Problem details. In the data below, find the line containing "如果您是社团的负责人，请及时编辑本条目。", then set down that line and every later line up to and including the line containing "Choose a light", exactly.

Stored items from a collection:
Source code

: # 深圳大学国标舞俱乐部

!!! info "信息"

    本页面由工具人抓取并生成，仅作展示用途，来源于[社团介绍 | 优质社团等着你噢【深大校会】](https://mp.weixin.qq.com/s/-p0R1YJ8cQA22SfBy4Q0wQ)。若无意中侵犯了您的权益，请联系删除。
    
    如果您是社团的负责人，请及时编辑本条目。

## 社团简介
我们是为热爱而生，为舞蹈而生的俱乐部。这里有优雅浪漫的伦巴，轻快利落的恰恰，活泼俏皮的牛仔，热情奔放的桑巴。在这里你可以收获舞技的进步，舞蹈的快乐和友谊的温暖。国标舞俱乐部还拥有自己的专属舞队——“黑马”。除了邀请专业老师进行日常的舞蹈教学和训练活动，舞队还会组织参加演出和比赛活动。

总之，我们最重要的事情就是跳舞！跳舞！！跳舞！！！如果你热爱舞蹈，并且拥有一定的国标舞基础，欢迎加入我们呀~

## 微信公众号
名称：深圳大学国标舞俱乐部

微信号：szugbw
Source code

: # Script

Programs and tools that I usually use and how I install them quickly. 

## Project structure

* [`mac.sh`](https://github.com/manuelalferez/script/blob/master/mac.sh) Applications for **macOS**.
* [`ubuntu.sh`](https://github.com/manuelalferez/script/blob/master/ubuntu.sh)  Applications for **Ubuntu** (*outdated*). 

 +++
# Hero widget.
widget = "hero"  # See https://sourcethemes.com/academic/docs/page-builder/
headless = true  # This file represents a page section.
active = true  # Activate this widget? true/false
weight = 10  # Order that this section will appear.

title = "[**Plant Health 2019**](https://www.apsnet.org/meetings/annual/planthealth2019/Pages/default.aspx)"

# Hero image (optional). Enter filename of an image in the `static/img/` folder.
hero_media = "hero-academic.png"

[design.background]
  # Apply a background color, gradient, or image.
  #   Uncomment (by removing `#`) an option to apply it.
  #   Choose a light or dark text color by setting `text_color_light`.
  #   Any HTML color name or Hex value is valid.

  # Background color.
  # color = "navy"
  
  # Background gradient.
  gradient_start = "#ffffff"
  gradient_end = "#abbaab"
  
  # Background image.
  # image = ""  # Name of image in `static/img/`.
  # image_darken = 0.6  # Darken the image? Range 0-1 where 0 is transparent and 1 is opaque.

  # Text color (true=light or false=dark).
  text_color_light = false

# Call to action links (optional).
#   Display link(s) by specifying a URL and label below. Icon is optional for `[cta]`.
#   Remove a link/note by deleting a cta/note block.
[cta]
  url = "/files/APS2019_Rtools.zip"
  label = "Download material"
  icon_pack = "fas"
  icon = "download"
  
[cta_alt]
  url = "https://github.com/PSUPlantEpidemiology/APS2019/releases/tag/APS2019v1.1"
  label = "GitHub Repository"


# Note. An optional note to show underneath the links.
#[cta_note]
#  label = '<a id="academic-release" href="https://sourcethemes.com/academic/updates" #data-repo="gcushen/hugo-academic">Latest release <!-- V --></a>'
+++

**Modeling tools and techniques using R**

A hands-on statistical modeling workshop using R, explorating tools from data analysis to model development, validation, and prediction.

==

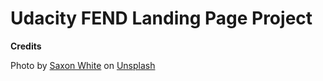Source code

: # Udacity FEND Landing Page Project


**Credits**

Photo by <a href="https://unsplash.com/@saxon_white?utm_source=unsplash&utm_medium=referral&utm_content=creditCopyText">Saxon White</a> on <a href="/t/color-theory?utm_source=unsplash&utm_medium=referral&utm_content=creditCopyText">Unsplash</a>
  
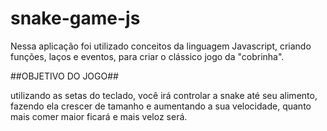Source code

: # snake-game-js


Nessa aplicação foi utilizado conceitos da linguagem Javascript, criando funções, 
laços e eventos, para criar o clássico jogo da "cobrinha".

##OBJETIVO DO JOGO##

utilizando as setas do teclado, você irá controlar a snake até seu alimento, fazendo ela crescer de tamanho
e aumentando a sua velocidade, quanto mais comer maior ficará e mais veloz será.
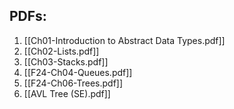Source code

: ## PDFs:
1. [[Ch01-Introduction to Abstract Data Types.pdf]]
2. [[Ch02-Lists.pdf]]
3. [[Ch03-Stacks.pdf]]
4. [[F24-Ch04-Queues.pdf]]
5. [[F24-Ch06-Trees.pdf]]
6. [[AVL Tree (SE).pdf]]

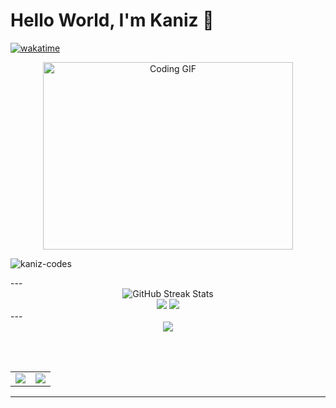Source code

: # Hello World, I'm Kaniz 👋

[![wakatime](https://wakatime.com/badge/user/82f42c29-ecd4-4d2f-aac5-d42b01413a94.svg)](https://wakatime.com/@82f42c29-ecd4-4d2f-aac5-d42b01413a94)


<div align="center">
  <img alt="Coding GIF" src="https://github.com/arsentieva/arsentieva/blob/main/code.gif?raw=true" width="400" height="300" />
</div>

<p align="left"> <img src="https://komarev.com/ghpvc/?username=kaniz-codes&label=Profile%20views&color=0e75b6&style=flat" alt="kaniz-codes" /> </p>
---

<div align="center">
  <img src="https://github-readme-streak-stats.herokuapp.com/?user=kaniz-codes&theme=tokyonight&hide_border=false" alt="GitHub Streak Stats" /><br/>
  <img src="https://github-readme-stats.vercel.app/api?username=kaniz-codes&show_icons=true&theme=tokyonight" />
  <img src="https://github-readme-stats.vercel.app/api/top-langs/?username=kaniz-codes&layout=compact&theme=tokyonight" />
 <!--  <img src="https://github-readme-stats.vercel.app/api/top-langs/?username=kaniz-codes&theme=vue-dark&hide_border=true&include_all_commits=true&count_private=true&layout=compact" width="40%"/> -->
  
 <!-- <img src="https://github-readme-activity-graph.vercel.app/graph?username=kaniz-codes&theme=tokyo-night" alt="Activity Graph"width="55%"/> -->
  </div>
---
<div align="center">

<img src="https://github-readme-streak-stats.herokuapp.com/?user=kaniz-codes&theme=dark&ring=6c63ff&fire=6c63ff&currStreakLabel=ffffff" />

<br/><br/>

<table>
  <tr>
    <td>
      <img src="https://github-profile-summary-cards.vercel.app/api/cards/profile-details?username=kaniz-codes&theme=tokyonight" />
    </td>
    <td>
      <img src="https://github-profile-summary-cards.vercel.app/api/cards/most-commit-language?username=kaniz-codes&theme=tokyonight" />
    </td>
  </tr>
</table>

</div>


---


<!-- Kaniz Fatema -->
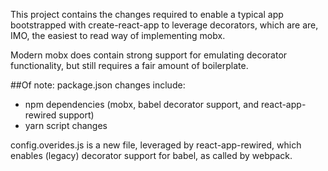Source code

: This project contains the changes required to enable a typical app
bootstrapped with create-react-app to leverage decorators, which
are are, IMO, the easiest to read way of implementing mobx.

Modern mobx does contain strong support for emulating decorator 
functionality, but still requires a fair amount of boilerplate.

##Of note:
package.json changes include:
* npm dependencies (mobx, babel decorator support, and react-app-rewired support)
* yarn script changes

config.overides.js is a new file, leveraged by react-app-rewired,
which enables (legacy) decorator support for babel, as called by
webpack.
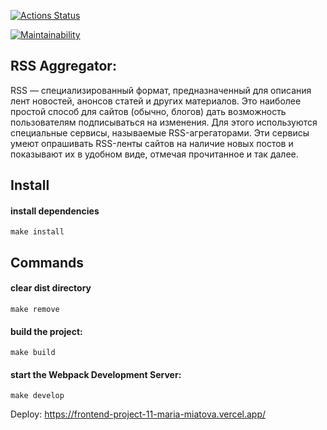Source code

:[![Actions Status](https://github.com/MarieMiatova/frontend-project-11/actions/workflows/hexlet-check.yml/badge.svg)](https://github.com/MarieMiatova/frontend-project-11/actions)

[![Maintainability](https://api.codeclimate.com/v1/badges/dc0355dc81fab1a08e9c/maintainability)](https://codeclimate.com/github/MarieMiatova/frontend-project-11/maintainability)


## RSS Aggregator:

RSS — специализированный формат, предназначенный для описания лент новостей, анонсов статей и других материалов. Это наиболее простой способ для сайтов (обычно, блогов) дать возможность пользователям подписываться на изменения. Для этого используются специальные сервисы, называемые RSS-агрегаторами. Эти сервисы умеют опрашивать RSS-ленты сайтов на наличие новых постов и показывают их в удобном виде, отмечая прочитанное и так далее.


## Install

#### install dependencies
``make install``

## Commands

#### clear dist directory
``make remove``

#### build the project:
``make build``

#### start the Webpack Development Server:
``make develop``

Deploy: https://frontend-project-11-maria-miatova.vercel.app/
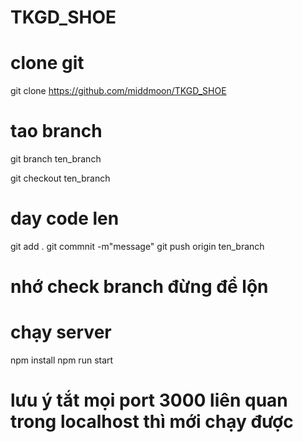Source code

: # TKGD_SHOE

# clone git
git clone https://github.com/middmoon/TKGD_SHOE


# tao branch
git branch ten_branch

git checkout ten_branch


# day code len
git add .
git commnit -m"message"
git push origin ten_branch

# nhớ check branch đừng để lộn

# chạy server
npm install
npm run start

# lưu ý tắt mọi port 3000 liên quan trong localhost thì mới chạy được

--

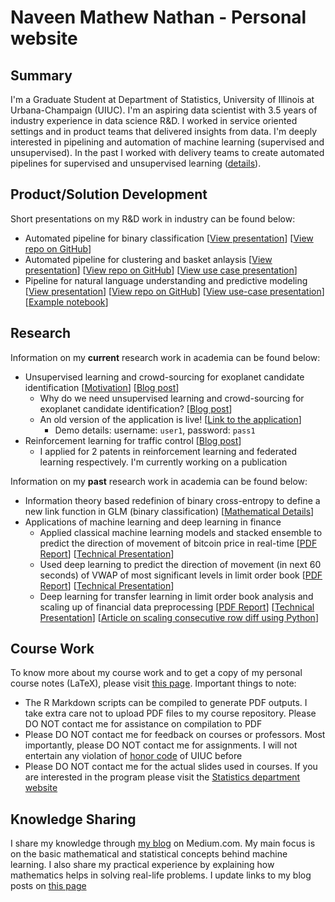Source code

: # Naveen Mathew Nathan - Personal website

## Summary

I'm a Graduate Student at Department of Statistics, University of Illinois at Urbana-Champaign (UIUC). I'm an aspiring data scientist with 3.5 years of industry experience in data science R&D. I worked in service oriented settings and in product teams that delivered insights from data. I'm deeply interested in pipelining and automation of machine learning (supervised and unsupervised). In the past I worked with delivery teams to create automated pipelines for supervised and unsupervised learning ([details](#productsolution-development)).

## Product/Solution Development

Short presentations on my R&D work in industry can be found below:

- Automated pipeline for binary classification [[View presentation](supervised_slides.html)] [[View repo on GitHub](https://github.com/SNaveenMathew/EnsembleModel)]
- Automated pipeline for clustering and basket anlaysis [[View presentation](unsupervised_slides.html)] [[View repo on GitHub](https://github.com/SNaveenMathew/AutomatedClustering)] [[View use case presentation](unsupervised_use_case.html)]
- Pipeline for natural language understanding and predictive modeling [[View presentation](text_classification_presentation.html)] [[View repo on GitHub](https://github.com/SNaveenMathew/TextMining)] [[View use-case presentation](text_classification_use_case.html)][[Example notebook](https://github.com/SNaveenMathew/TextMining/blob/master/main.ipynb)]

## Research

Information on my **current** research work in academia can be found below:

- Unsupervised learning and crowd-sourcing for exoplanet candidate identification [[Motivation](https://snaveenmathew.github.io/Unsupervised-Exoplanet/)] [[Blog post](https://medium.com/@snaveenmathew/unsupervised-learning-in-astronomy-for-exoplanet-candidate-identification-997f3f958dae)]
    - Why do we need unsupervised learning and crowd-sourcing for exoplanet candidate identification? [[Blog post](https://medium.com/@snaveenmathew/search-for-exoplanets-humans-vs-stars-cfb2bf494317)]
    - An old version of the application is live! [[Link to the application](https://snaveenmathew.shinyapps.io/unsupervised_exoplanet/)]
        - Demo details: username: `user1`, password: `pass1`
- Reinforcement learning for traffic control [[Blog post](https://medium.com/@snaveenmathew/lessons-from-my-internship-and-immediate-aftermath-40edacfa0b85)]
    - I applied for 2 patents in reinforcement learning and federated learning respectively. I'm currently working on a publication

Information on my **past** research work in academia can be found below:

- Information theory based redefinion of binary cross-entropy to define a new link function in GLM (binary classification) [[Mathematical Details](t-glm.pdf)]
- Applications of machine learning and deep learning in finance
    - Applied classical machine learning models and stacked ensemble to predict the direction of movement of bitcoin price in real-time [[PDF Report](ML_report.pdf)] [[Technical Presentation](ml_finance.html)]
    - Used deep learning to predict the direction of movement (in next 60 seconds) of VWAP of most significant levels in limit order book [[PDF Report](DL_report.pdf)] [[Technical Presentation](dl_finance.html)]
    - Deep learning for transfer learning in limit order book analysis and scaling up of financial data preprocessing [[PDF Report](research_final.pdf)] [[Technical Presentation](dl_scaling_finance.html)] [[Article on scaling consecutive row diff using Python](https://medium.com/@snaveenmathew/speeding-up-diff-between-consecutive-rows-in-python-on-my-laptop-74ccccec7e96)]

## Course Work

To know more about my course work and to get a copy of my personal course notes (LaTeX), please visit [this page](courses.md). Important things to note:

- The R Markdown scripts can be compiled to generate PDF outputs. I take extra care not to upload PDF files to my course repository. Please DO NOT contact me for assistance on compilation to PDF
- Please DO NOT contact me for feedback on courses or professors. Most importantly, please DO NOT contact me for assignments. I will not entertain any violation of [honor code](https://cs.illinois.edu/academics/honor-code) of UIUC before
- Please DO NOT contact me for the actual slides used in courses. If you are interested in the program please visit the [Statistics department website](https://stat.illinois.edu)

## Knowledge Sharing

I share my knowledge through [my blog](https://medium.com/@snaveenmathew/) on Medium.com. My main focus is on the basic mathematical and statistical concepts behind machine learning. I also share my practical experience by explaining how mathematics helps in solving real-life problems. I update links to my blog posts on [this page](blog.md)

Solution to this problem.
    如果您是社团的负责人，请及时编辑本条目。

## 社团简介
我们是为热爱而生，为舞蹈而生的俱乐部。这里有优雅浪漫的伦巴，轻快利落的恰恰，活泼俏皮的牛仔，热情奔放的桑巴。在这里你可以收获舞技的进步，舞蹈的快乐和友谊的温暖。国标舞俱乐部还拥有自己的专属舞队——“黑马”。除了邀请专业老师进行日常的舞蹈教学和训练活动，舞队还会组织参加演出和比赛活动。

总之，我们最重要的事情就是跳舞！跳舞！！跳舞！！！如果你热爱舞蹈，并且拥有一定的国标舞基础，欢迎加入我们呀~

## 微信公众号
名称：深圳大学国标舞俱乐部

微信号：szugbw
Source code

: # Script

Programs and tools that I usually use and how I install them quickly. 

## Project structure

* [`mac.sh`](https://github.com/manuelalferez/script/blob/master/mac.sh) Applications for **macOS**.
* [`ubuntu.sh`](https://github.com/manuelalferez/script/blob/master/ubuntu.sh)  Applications for **Ubuntu** (*outdated*). 

 +++
# Hero widget.
widget = "hero"  # See https://sourcethemes.com/academic/docs/page-builder/
headless = true  # This file represents a page section.
active = true  # Activate this widget? true/false
weight = 10  # Order that this section will appear.

title = "[**Plant Health 2019**](https://www.apsnet.org/meetings/annual/planthealth2019/Pages/default.aspx)"

# Hero image (optional). Enter filename of an image in the `static/img/` folder.
hero_media = "hero-academic.png"

[design.background]
  # Apply a background color, gradient, or image.
  #   Uncomment (by removing `#`) an option to apply it.
  #   Choose a light or dark text color by setting `text_color_light`.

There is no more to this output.